= YOUR TASK =
The listing below is to be given again in full and word for word, without its images.

= RAW DATA =
+ + +

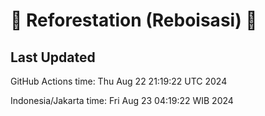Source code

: 
# 🌳 Reforestation (Reboisasi) 🌲

## Last Updated

GitHub Actions time: Thu Aug 22 21:19:22 UTC 2024

Indonesia/Jakarta time: Fri Aug 23 04:19:22 WIB 2024
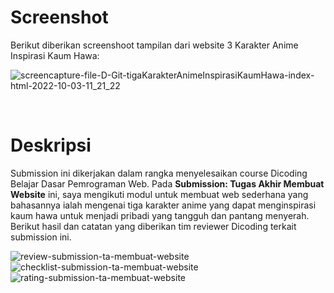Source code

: # Screenshot

Berikut diberikan screenshoot tampilan dari website 3 Karakter Anime Inspirasi Kaum Hawa: 

![screencapture-file-D-Git-tigaKarakterAnimeInspirasiKaumHawa-index-html-2022-10-03-11_21_22](https://user-images.githubusercontent.com/103731788/193501142-50042f72-fb90-4653-91b0-d5d536143b27.png)

<br/>

# Deskripsi

Submission ini dikerjakan dalam rangka menyelesaikan course Dicoding Belajar Dasar Pemrograman Web. 
Pada **Submission: Tugas Akhir Membuat Website** ini, saya mengikuti modul untuk membuat web sederhana yang bahasannya ialah mengenai tiga karakter anime yang dapat menginspirasi kaum hawa untuk menjadi pribadi yang tangguh dan pantang menyerah.
Berikut hasil dan catatan yang diberikan tim reviewer Dicoding terkait submission ini. 

![review-submission-ta-membuat-website](https://user-images.githubusercontent.com/103731788/193500350-cf47f60f-e00a-43d8-89bd-580ac11e9c34.JPG)
![checklist-submission-ta-membuat-website](https://user-images.githubusercontent.com/103731788/193500592-0544694c-aa09-46e1-b050-df00a7af1d94.JPG)
![rating-submission-ta-membuat-website](https://user-images.githubusercontent.com/103731788/193500567-aad671e4-4eee-412c-89bc-3abf765c6a02.JPG)
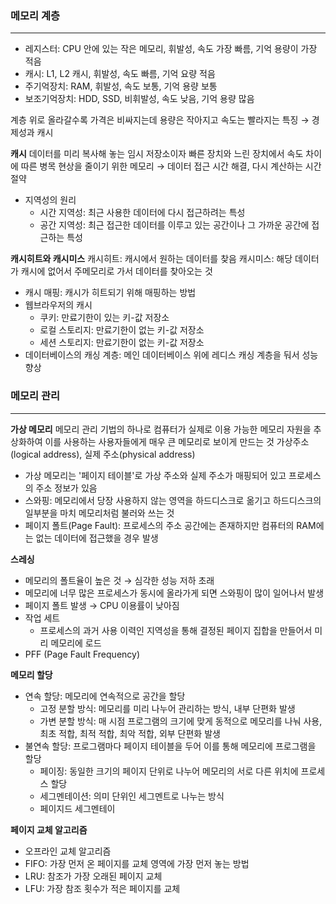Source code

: ### 메모리 계층
---
- 레지스터: CPU 안에 있는 작은 메모리, 휘발성, 속도 가장 빠름, 기억 용량이 가장 적음
- 캐시: L1, L2 캐시, 휘발성, 속도 빠름, 기억 요량 적음
- 주기억장치: RAM, 휘발성, 속도 보통, 기억 용량 보통
- 보조기억장치: HDD, SSD, 비휘발성, 속도 낮음, 기억 용량 많음

계층 위로 올라갈수록 가격은 비싸지는데 용량은 작아지고 속도는 빨라지는 특징 → 경제성과 캐시

**캐시**
데이터를 미리 복사해 놓는 임시 저장소이자 빠른 장치와 느린 장치에서 속도 차이에 따른 병목 현상을 줄이기 위한 메모리
→ 데이터 접근 시간 해결, 다시 계산하는 시간 절약
- 지역성의 원리
	- 시간 지역성: 최근 사용한 데이터에 다시 접근하려는 특성
	- 공간 지역성: 최근 접근한 데이터를 이루고 있는 공간이나 그 가까운 공간에 접근하는 특성

**캐시히트와 캐시미스**
캐시히트: 캐시에서 원하는 데이터를 찾음
캐시미스: 해당 데이터가 캐시에 없어서 주메모리로 가서 데이터를 찾아오는 것

- 캐시 매핑: 캐시가 히트되기 위해 매핑하는 방법
- 웹브라우저의 캐시
	- 쿠키: 만료기한이 있는 키-값 저장소
	- 로컬 스토리지: 만료기한이 없는 키-값 저장소
	- 세션 스토리지: 만료기한이 없는 키-값 저장소
- 데이터베이스의 캐싱 계층: 메인 데이터베이스 위에 레디스 캐싱 계층을 둬서 성능 향상

### 메모리 관리
---
**가상 메모리**
메모리 관리 기법의 하나로 컴퓨터가 실제로 이용 가능한 메모리 자원을 추상화하여 이를 사용하는 사용자들에게 매우 큰 메모리로 보이게 만드는 것
가상주소(logical address), 실제 주소(physical address)
- 가상 메모리는 '페이지 테이블'로 가상 주소와 실제 주소가 매핑되어 있고 프로세스의 주소 정보가 있음
- 스와핑: 메모리에서 당장 사용하지 않는 영역을 하드디스크로 옮기고 하드디스크의 일부분을 마치 메모리처럼 불러와 쓰는 것
- 페이지 폴트(Page Fault): 프로세스의 주소 공간에는 존재하지만 컴퓨터의 RAM에는 없는 데이터에 접근했을 경우 발생

**스레싱**
- 메모리의 폴트율이 높은 것 → 심각한 성능 저하 초래
- 메모리에 너무 많은 프로세스가 동시에 올라가게 되면 스와핑이 많이 일어나서 발생
- 페이지 폴트 발생 → CPU 이용률이 낮아짐
- 작업 세트
	- 프로세스의 과거 사용 이력인 지역성을 통해 결정된 페이지 집합을 만들어서 미리 메모리에 로드
- PFF (Page Fault Frequency)

**메모리 할당**
- 연속 할당: 메모리에 연속적으로 공간을 할당
	- 고정 분할 방식: 메모리를 미리 나누어 관리하는 방식, 내부 단편화 발생
	- 가변 분할 방식: 매 시점 프로그램의 크기에 맞게 동적으로 메모리를 나눠 사용, 최초 적합, 최적 적합, 최악 적합, 외부 단편화 발생
- 불연속 할당: 프로그램마다 페이지 테이블을 두어 이를 통해 메모리에 프로그램을 할당
	- 페이징: 동일한 크기의 페이지 단위로 나누어 메모리의 서로 다른 위치에 프로세스 할당
	- 세그멘테이션: 의미 단위인 세그멘트로 나누는 방식
	- 페이지드 세그멘테이

**페이지 교체 알고리즘**
- 오프라인 교체 알고리즘
- FIFO: 가장 먼저 온 페이지를 교체 영역에 가장 먼저 놓는 방법
- LRU: 참조가 가장 오래된 페이지 교체
- LFU: 가장 참조 횟수가 적은 페이지를 교체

+ + +

= TASK OUTPUT =
Source code

: 
# 🌳 Reforestation (Reboisasi) 🌲

## Last Updated

GitHub Actions time: Thu Aug 22 21:19:22 UTC 2024

Indonesia/Jakarta time: Fri Aug 23 04:19:22 WIB 2024
Source code

: # Screenshot

Berikut diberikan screenshoot tampilan dari website 3 Karakter Anime Inspirasi Kaum Hawa: 

![screencapture-file-D-Git-tigaKarakterAnimeInspirasiKaumHawa-index-html-2022-10-03-11_21_22](https://user-images.githubusercontent.com/103731788/193501142-50042f72-fb90-4653-91b0-d5d536143b27.png)

<br/>

# Deskripsi

Submission ini dikerjakan dalam rangka menyelesaikan course Dicoding Belajar Dasar Pemrograman Web. 
Pada **Submission: Tugas Akhir Membuat Website** ini, saya mengikuti modul untuk membuat web sederhana yang bahasannya ialah mengenai tiga karakter anime yang dapat menginspirasi kaum hawa untuk menjadi pribadi yang tangguh dan pantang menyerah.
Berikut hasil dan catatan yang diberikan tim reviewer Dicoding terkait submission ini. 

![review-submission-ta-membuat-website](https://user-images.githubusercontent.com/103731788/193500350-cf47f60f-e00a-43d8-89bd-580ac11e9c34.JPG)
![checklist-submission-ta-membuat-website](https://user-images.githubusercontent.com/103731788/193500592-0544694c-aa09-46e1-b050-df00a7af1d94.JPG)
![rating-submission-ta-membuat-website](https://user-images.githubusercontent.com/103731788/193500567-aad671e4-4eee-412c-89bc-3abf765c6a02.JPG)
Source code

: ### 메모리 계층
---
- 레지스터: CPU 안에 있는 작은 메모리, 휘발성, 속도 가장 빠름, 기억 용량이 가장 적음
- 캐시: L1, L2 캐시, 휘발성, 속도 빠름, 기억 요량 적음
- 주기억장치: RAM, 휘발성, 속도 보통, 기억 용량 보통
- 보조기억장치: HDD, SSD, 비휘발성, 속도 낮음, 기억 용량 많음

계층 위로 올라갈수록 가격은 비싸지는데 용량은 작아지고 속도는 빨라지는 특징 → 경제성과 캐시

**캐시**
데이터를 미리 복사해 놓는 임시 저장소이자 빠른 장치와 느린 장치에서 속도 차이에 따른 병목 현상을 줄이기 위한 메모리
→ 데이터 접근 시간 해결, 다시 계산하는 시간 절약
- 지역성의 원리
	- 시간 지역성: 최근 사용한 데이터에 다시 접근하려는 특성
	- 공간 지역성: 최근 접근한 데이터를 이루고 있는 공간이나 그 가까운 공간에 접근하는 특성

**캐시히트와 캐시미스**
캐시히트: 캐시에서 원하는 데이터를 찾음
캐시미스: 해당 데이터가 캐시에 없어서 주메모리로 가서 데이터를 찾아오는 것

- 캐시 매핑: 캐시가 히트되기 위해 매핑하는 방법
- 웹브라우저의 캐시
	- 쿠키: 만료기한이 있는 키-값 저장소
	- 로컬 스토리지: 만료기한이 없는 키-값 저장소
	- 세션 스토리지: 만료기한이 없는 키-값 저장소
- 데이터베이스의 캐싱 계층: 메인 데이터베이스 위에 레디스 캐싱 계층을 둬서 성능 향상

### 메모리 관리
---
**가상 메모리**
메모리 관리 기법의 하나로 컴퓨터가 실제로 이용 가능한 메모리 자원을 추상화하여 이를 사용하는 사용자들에게 매우 큰 메모리로 보이게 만드는 것
가상주소(logical address), 실제 주소(physical address)
- 가상 메모리는 '페이지 테이블'로 가상 주소와 실제 주소가 매핑되어 있고 프로세스의 주소 정보가 있음
- 스와핑: 메모리에서 당장 사용하지 않는 영역을 하드디스크로 옮기고 하드디스크의 일부분을 마치 메모리처럼 불러와 쓰는 것
- 페이지 폴트(Page Fault): 프로세스의 주소 공간에는 존재하지만 컴퓨터의 RAM에는 없는 데이터에 접근했을 경우 발생

**스레싱**
- 메모리의 폴트율이 높은 것 → 심각한 성능 저하 초래
- 메모리에 너무 많은 프로세스가 동시에 올라가게 되면 스와핑이 많이 일어나서 발생
- 페이지 폴트 발생 → CPU 이용률이 낮아짐
- 작업 세트
	- 프로세스의 과거 사용 이력인 지역성을 통해 결정된 페이지 집합을 만들어서 미리 메모리에 로드
- PFF (Page Fault Frequency)

**메모리 할당**
- 연속 할당: 메모리에 연속적으로 공간을 할당
	- 고정 분할 방식: 메모리를 미리 나누어 관리하는 방식, 내부 단편화 발생
	- 가변 분할 방식: 매 시점 프로그램의 크기에 맞게 동적으로 메모리를 나눠 사용, 최초 적합, 최적 적합, 최악 적합, 외부 단편화 발생
- 불연속 할당: 프로그램마다 페이지 테이블을 두어 이를 통해 메모리에 프로그램을 할당
	- 페이징: 동일한 크기의 페이지 단위로 나누어 메모리의 서로 다른 위치에 프로세스 할당
	- 세그멘테이션: 의미 단위인 세그멘트로 나누는 방식
	- 페이지드 세그멘테이

**페이지 교체 알고리즘**
- 오프라인 교체 알고리즘
- FIFO: 가장 먼저 온 페이지를 교체 영역에 가장 먼저 놓는 방법
- LRU: 참조가 가장 오래된 페이지 교체
- LFU: 가장 참조 횟수가 적은 페이지를 교체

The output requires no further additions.